Information →
----------------

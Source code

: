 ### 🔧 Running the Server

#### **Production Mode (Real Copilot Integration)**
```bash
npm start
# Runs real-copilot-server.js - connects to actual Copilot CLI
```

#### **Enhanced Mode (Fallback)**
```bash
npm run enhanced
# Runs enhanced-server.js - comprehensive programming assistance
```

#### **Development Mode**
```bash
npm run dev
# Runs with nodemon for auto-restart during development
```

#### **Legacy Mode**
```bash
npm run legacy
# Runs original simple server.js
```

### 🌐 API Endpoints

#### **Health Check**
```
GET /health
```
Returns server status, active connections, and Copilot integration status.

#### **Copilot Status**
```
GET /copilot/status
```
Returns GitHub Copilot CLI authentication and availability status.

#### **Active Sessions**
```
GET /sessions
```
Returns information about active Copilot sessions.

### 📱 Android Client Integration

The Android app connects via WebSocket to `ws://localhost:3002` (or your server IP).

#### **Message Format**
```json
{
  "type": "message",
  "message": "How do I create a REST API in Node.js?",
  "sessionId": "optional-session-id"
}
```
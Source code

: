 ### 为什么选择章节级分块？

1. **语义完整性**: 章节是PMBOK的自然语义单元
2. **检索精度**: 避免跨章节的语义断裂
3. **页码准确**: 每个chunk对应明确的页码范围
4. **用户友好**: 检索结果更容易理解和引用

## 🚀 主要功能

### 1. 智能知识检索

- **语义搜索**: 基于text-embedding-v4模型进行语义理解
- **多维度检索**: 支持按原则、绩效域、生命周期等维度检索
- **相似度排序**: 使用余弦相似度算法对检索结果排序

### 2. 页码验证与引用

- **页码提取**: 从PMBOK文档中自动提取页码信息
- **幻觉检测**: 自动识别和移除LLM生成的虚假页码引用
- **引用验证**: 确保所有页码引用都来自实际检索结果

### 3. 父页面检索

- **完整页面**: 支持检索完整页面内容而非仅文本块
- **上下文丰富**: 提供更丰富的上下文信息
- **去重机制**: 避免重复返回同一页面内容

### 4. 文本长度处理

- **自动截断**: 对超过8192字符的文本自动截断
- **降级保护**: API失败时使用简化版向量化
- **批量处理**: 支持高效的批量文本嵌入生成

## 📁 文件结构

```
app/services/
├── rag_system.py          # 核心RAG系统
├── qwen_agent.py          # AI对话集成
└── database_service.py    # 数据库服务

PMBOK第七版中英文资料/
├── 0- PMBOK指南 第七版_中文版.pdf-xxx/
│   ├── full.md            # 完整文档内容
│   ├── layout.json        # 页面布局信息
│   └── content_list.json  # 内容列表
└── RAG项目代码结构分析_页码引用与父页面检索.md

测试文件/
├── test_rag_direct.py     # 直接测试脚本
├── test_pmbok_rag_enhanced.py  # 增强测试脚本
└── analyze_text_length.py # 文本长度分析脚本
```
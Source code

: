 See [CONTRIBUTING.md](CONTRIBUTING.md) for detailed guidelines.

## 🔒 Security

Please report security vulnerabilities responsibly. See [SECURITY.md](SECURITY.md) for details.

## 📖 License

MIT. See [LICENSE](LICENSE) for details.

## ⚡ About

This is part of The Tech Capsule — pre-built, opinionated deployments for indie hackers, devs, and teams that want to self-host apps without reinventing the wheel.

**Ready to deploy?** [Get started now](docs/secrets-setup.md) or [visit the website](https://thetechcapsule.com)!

----------------

Brief →
The answer must consist of each line from the entries that contains the string "Returns".

Answer to this exercise →
Returns server status, active connections, and Copilot integration status.
Returns GitHub Copilot CLI authentication and availability status.
Returns information about active Copilot sessions.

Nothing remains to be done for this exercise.